Freitag, 14. Dezember 2001

USA rufen Beauftragen zurück

Der US-Nahostbeauftragte Anthony Zinni ist zu Konsultationen in die USA zurückgerufen worden. Das US-Außenministerium erklärte dazu, Zinni solle US-Präsident George W. Bush und Außenminister Colin Powell eine Einschätzung der Lage im Lichte der jüngsten Ereignisse und darüber geben, wie am besten weiter zu verfahren sei. Zinni werde weiter "engagiert" bleiben und in die Region zurückkehren.

Ein Zeitpunkt wurde in der Erklärung aber nicht genannt. Zuvor hatte Zinni in Kairo mit dem ägyptischen Präsidenten Hosni Mubarak nach Wegen aus der Krise im Nahen Osten gesucht.

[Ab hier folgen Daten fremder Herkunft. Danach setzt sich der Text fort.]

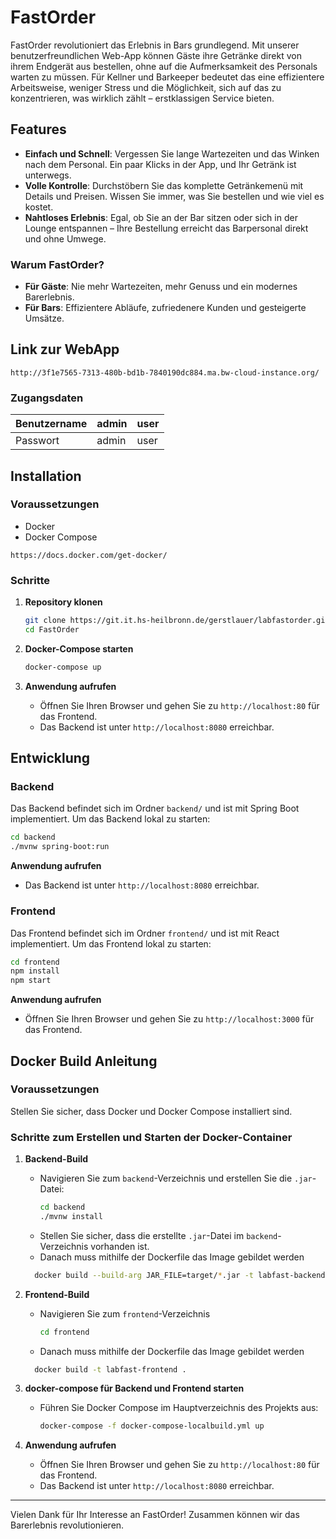 
# FastOrder

FastOrder revolutioniert das Erlebnis in Bars grundlegend. Mit unserer benutzerfreundlichen Web-App können Gäste ihre Getränke direkt von ihrem Endgerät aus bestellen, ohne auf die Aufmerksamkeit des Personals warten zu müssen. Für Kellner und Barkeeper bedeutet das eine effizientere Arbeitsweise, weniger Stress und die Möglichkeit, sich auf das zu konzentrieren, was wirklich zählt – erstklassigen Service bieten.

## Features

- **Einfach und Schnell**: Vergessen Sie lange Wartezeiten und das Winken nach dem Personal. Ein paar Klicks in der App, und Ihr Getränk ist unterwegs.
- **Volle Kontrolle**: Durchstöbern Sie das komplette Getränkemenü mit Details und Preisen. Wissen Sie immer, was Sie bestellen und wie viel es kostet.
- **Nahtloses Erlebnis**: Egal, ob Sie an der Bar sitzen oder sich in der Lounge entspannen – Ihre Bestellung erreicht das Barpersonal direkt und ohne Umwege.

### Warum FastOrder?

- **Für Gäste**: Nie mehr Wartezeiten, mehr Genuss und ein modernes Barerlebnis.
- **Für Bars**: Effizientere Abläufe, zufriedenere Kunden und gesteigerte Umsätze.

## Link zur WebApp
```
http://3f1e7565-7313-480b-bd1b-7840190dc884.ma.bw-cloud-instance.org/
   ```

### Zugangsdaten
Benutzername | admin | user
--- | --- | --- 
Passwort | admin | user

## Installation

### Voraussetzungen

- Docker
- Docker Compose
```
https://docs.docker.com/get-docker/
   ```
  

### Schritte

1. **Repository klonen**
   ```bash
   git clone https://git.it.hs-heilbronn.de/gerstlauer/labfastorder.git
   cd FastOrder
   ```

2. **Docker-Compose starten**
   ```bash
   docker-compose up
   ```

3. **Anwendung aufrufen**
    - Öffnen Sie Ihren Browser und gehen Sie zu `http://localhost:80` für das Frontend.
    - Das Backend ist unter `http://localhost:8080` erreichbar.

## Entwicklung

### Backend

Das Backend befindet sich im Ordner `backend/` und ist mit Spring Boot implementiert. Um das Backend lokal zu starten:

```bash
cd backend
./mvnw spring-boot:run
```
**Anwendung aufrufen**
   - Das Backend ist unter `http://localhost:8080` erreichbar.

### Frontend

Das Frontend befindet sich im Ordner `frontend/` und ist mit React implementiert. Um das Frontend lokal zu starten:

```bash
cd frontend
npm install
npm start
```
**Anwendung aufrufen**
- Öffnen Sie Ihren Browser und gehen Sie zu `http://localhost:3000` für das Frontend.


## Docker Build Anleitung

### Voraussetzungen

Stellen Sie sicher, dass Docker und Docker Compose installiert sind.

### Schritte zum Erstellen und Starten der Docker-Container

1. **Backend-Build**

   - Navigieren Sie zum `backend`-Verzeichnis und erstellen Sie die `.jar`-Datei:
     ```bash
     cd backend
     ./mvnw install
     ```
   - Stellen Sie sicher, dass die erstellte `.jar`-Datei im `backend`-Verzeichnis vorhanden ist.
   - Danach muss mithilfe der Dockerfile das Image gebildet werden
   ```bash
     docker build --build-arg JAR_FILE=target/*.jar -t labfast-backend .

     ```

2. **Frontend-Build**

   - Navigieren Sie zum `frontend`-Verzeichnis
     ```bash
     cd frontend
     ```
   - Danach muss mithilfe der Dockerfile das Image gebildet werden
   ```bash
     docker build -t labfast-frontend .
     ```

3. **docker-compose für Backend und Frontend starten**

   - Führen Sie Docker Compose im Hauptverzeichnis des Projekts aus:
     ```bash
     docker-compose -f docker-compose-localbuild.yml up
     ```

4. **Anwendung aufrufen**

   - Öffnen Sie Ihren Browser und gehen Sie zu `http://localhost:80` für das Frontend.
   - Das Backend ist unter `http://localhost:8080` erreichbar.

---

Vielen Dank für Ihr Interesse an FastOrder! Zusammen können wir das Barerlebnis revolutionieren.
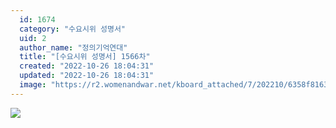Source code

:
 ```yaml
---
  id: 1674
  category: "수요시위 성명서"
  uid: 2
  author_name: "정의기억연대"
  title: "[수요시위 성명서] 1566차"
  created: "2022-10-26 18:04:31"
  updated: "2022-10-26 18:04:31"
  image: "https://r2.womenandwar.net/kboard_attached/7/202210/6358f81638c302395709.jpg"
---
```

![](https://r2.womenandwar.net/kboard_attached/7/202210/6358f81638c302395709.jpg)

In der Konfliktregion hatten israelische Streitkräfte in der Nacht zum Samstag den autonomen Ort Beit Hanun im nördlichen Gazastreifen eingenommen. Am späten Samstagabend zogen sie sich laut israelischen Rundfunkangaben nach fast 16-stündiger Militäroperation aus der Ortschaft wieder zurück. Seit Beginn der Offensive wurden dort nach palästinensischen Angaben vier Palästinenser getötet, darunter ein zwölfjähriger Junge. Mindestens 70 weitere Palästinenser wurden den Angaben zufolge in Beit Hanun verletzt. Ein Palästinenser wurde im Süden des Gazastreifens bei dem Versuch erschossen, mit einem umgeschnallten Sprengstoffgürtel in eine israelische Siedlung einzudringen.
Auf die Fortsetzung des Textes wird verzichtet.